Results Patients Forty-five patients with mTBI who had neuropsychiatric symptoms and 29 control subjects with mTBI who did not have neuropsychiatric symptoms were included (51 male, 23 female; mean age, 18 years; range, 10–47 years). The median time from injury to clinical presentation was 20 days (range, 0–506 days). The most common mechanism of trauma was sports injury (43 patients, 58%). The second most common mechanism was motor vehicle accident (nine patients, 12%). Of the patients with mTBI who had neuropsychiatric symptoms, 38 had irritability, 32 had depression, and 18

had anxiety.

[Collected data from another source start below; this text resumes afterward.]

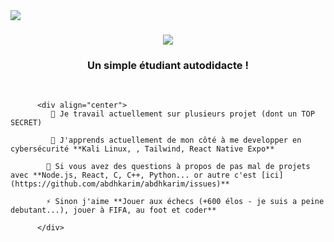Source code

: <img align="left" src="https://visitor-badge.laobi.icu/badge?page_id=abdhkarim.abdhkarim" />

<h1 align="center">
  <h1 align="center">
    <img src="https://readme-typing-svg.herokuapp.com/?font=Righteous&size=35&center=true&vCenter=true&width=500&height=70&duration=4000&lines=Salut+À+Tous !+👋;+Je+Suis+Abdallah+Karim!;" />
</h1>

<h3 align="center">Un simple étudiant autodidacte !</h3>

<br/>

          <div align="center">
             🔭 Je travail actuellement sur plusieurs projet (dont un TOP SECRET)
             
             🌱 J'apprends actuellement de mon côté à me developper en cybersécurité **Kali Linux, , Tailwind, React Native Expo**
            
            💬 Si vous avez des questions à propos de pas mal de projets avec **Node.js, React, C, C++, Python... or autre c'est [ici](https://github.com/abdhkarim/abdhkarim/issues)**
            
            ⚡ Sinon j'aime **Jouer aux échecs (+600 élos - je suis a peine debutant...), jouer à FIFA, au foot et coder**
          
          </div>

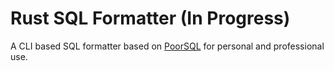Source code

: # Rust SQL Formatter (In Progress)

A CLI based SQL formatter based on [PoorSQL](https://www.google.com/url?sa=t&source=web&rct=j&opi=89978449&url=https://poorsql.com/&ved=2ahUKEwjk-NOq7qeOAxWsWHADHZhULaIQFnoECC0QAQ&usg=AOvVaw1WQmiDW5ZxLooD_M-urwzx) for personal and professional use.

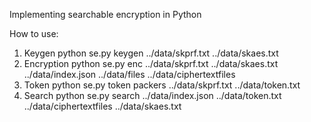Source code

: Implementing searchable encryption in Python

How to use:

1. Keygen
python se.py keygen ../data/skprf.txt ../data/skaes.txt
2. Encryption
python se.py enc ../data/skprf.txt ../data/skaes.txt ../data/index.json ../data/files ../data/ciphertextfiles
3. Token
python se.py token packers ../data/skprf.txt ../data/token.txt
4. Search
python se.py search ../data/index.json ../data/token.txt ../data/ciphertextfiles ../data/skaes.txt
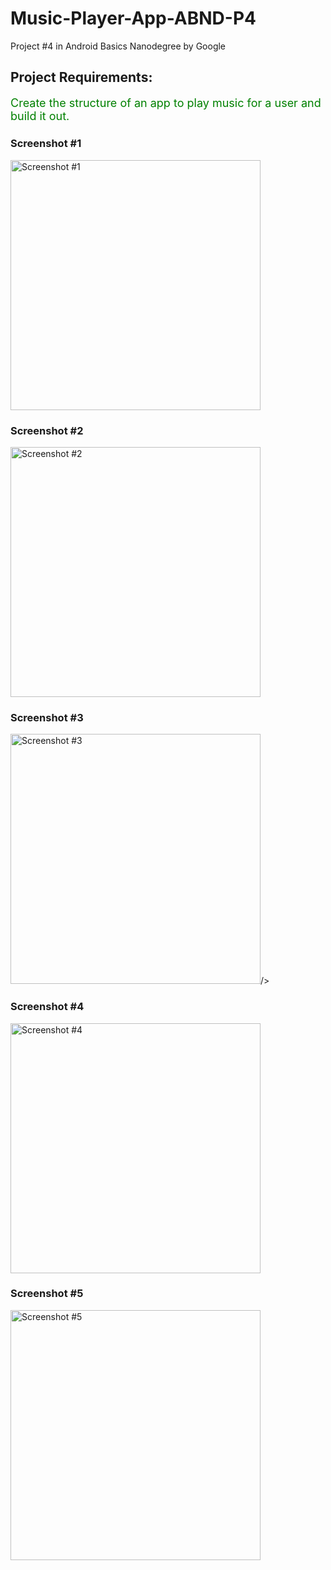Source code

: # Music-Player-App-ABND-P4
Project #4 in Android Basics Nanodegree by Google

<h2>Project Requirements:</h2>
<p style="color:green;font-size:18px;">Create the structure of an app to play music for a user and build it out.</p>

<h3>Screenshot #1</h3>
<img src="docs/screenshots/1.png" title="Screenshot #1" width="400"/>

<h3>Screenshot #2</h3>
<img src="docs/screenshots/2.png" width="400" title="Screenshot #2"/>

<h3>Screenshot #3</h3>
<img src="docs/screenshots/3.png" width="400" title="Screenshot #3"/>/>


<h3>Screenshot #4</h3>
<img src="docs/screenshots/4.png" width="400" title="Screenshot #4"/>

<h3>Screenshot #5</h3>
<img src="docs/screenshots/5.png" width="400" title="Screenshot #5"/>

Of these, 13 patients had only irritability, one had only depression, 14 had comorbid irritability and depression, seven had comorbid anxiety and depression, and one had comorbid irritability and anxiety. Ten patients fulfilled the criteria for all three conditions. No significant difference was seen in demographic or clinical factors among the different groups of patients with neuropsychiatric symptoms and control subjects. Demographics and clinical characteristics are summarized in Table 1.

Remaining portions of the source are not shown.